Data extracted from a collection
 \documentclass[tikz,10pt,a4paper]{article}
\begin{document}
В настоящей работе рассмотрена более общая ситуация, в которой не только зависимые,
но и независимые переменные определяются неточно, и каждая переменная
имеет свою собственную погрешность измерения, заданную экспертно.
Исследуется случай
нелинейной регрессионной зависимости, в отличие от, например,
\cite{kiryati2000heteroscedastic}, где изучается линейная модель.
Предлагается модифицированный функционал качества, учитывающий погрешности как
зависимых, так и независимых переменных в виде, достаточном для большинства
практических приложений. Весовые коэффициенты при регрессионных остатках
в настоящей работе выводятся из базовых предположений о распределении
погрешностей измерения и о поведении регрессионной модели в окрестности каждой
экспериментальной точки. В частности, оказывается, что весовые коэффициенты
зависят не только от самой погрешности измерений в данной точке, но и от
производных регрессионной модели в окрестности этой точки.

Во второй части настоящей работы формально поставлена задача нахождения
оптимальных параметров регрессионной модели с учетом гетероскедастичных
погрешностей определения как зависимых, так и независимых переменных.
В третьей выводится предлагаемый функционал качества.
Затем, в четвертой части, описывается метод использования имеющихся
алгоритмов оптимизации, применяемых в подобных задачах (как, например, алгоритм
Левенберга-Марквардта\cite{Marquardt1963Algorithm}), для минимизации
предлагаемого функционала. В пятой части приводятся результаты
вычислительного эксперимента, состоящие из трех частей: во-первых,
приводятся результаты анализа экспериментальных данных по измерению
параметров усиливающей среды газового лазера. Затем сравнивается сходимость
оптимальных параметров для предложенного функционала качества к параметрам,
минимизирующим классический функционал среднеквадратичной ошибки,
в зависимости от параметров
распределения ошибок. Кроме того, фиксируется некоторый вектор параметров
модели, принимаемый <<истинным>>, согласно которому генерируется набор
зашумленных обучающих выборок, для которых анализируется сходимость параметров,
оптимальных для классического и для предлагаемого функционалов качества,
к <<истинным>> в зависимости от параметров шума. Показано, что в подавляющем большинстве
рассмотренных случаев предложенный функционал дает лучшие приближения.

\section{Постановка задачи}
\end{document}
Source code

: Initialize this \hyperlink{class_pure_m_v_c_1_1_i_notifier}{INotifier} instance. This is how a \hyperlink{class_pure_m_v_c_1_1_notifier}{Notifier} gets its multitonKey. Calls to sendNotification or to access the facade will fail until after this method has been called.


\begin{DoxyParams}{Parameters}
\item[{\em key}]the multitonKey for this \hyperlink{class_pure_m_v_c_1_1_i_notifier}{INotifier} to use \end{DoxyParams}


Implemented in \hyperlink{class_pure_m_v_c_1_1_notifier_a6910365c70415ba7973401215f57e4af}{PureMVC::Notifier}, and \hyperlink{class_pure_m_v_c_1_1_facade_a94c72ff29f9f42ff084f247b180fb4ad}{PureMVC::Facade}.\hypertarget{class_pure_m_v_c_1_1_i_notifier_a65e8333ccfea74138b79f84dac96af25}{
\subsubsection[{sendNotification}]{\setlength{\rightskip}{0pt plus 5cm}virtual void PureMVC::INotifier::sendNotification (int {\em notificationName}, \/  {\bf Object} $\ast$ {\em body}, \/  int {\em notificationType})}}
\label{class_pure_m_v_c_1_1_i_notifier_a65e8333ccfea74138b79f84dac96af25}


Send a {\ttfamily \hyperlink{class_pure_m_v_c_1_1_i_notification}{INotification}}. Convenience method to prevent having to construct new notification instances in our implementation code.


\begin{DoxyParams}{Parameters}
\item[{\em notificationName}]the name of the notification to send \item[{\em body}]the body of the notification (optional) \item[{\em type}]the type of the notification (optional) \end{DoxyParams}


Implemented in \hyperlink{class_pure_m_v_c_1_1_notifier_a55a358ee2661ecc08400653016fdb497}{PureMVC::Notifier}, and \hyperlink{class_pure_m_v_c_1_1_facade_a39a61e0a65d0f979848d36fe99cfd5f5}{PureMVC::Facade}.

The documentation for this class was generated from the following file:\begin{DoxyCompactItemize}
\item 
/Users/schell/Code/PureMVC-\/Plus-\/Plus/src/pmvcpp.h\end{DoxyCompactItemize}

■ **Task brief**:
The output should restate the data exactly, with no line missing.

■ **Result for this task**:
 \documentclass[tikz,10pt,a4paper]{article}
\begin{document}
В настоящей работе рассмотрена более общая ситуация, в которой не только зависимые,
но и независимые переменные определяются неточно, и каждая переменная
имеет свою собственную погрешность измерения, заданную экспертно.
Исследуется случай
нелинейной регрессионной зависимости, в отличие от, например,
\cite{kiryati2000heteroscedastic}, где изучается линейная модель.
Предлагается модифицированный функционал качества, учитывающий погрешности как
зависимых, так и независимых переменных в виде, достаточном для большинства
практических приложений. Весовые коэффициенты при регрессионных остатках
в настоящей работе выводятся из базовых предположений о распределении
погрешностей измерения и о поведении регрессионной модели в окрестности каждой
экспериментальной точки. В частности, оказывается, что весовые коэффициенты
зависят не только от самой погрешности измерений в данной точке, но и от
производных регрессионной модели в окрестности этой точки.

Во второй части настоящей работы формально поставлена задача нахождения
оптимальных параметров регрессионной модели с учетом гетероскедастичных
погрешностей определения как зависимых, так и независимых переменных.
В третьей выводится предлагаемый функционал качества.
Затем, в четвертой части, описывается метод использования имеющихся
алгоритмов оптимизации, применяемых в подобных задачах (как, например, алгоритм
Левенберга-Марквардта\cite{Marquardt1963Algorithm}), для минимизации
предлагаемого функционала. В пятой части приводятся результаты
вычислительного эксперимента, состоящие из трех частей: во-первых,
приводятся результаты анализа экспериментальных данных по измерению
параметров усиливающей среды газового лазера. Затем сравнивается сходимость
оптимальных параметров для предложенного функционала качества к параметрам,
минимизирующим классический функционал среднеквадратичной ошибки,
в зависимости от параметров
распределения ошибок. Кроме того, фиксируется некоторый вектор параметров
модели, принимаемый <<истинным>>, согласно которому генерируется набор
зашумленных обучающих выборок, для которых анализируется сходимость параметров,
оптимальных для классического и для предлагаемого функционалов качества,
к <<истинным>> в зависимости от параметров шума. Показано, что в подавляющем большинстве
рассмотренных случаев предложенный функционал дает лучшие приближения.

\section{Постановка задачи}
\end{document}
Source code

: Initialize this \hyperlink{class_pure_m_v_c_1_1_i_notifier}{INotifier} instance. This is how a \hyperlink{class_pure_m_v_c_1_1_notifier}{Notifier} gets its multitonKey. Calls to sendNotification or to access the facade will fail until after this method has been called.


\begin{DoxyParams}{Parameters}
\item[{\em key}]the multitonKey for this \hyperlink{class_pure_m_v_c_1_1_i_notifier}{INotifier} to use \end{DoxyParams}


Implemented in \hyperlink{class_pure_m_v_c_1_1_notifier_a6910365c70415ba7973401215f57e4af}{PureMVC::Notifier}, and \hyperlink{class_pure_m_v_c_1_1_facade_a94c72ff29f9f42ff084f247b180fb4ad}{PureMVC::Facade}.\hypertarget{class_pure_m_v_c_1_1_i_notifier_a65e8333ccfea74138b79f84dac96af25}{
\subsubsection[{sendNotification}]{\setlength{\rightskip}{0pt plus 5cm}virtual void PureMVC::INotifier::sendNotification (int {\em notificationName}, \/  {\bf Object} $\ast$ {\em body}, \/  int {\em notificationType})}}
\label{class_pure_m_v_c_1_1_i_notifier_a65e8333ccfea74138b79f84dac96af25}


Send a {\ttfamily \hyperlink{class_pure_m_v_c_1_1_i_notification}{INotification}}. Convenience method to prevent having to construct new notification instances in our implementation code.


\begin{DoxyParams}{Parameters}
\item[{\em notificationName}]the name of the notification to send \item[{\em body}]the body of the notification (optional) \item[{\em type}]the type of the notification (optional) \end{DoxyParams}


Implemented in \hyperlink{class_pure_m_v_c_1_1_notifier_a55a358ee2661ecc08400653016fdb497}{PureMVC::Notifier}, and \hyperlink{class_pure_m_v_c_1_1_facade_a39a61e0a65d0f979848d36fe99cfd5f5}{PureMVC::Facade}.

The documentation for this class was generated from the following file:\begin{DoxyCompactItemize}
\item 
/Users/schell/Code/PureMVC-\/Plus-\/Plus/src/pmvcpp.h\end{DoxyCompactItemize}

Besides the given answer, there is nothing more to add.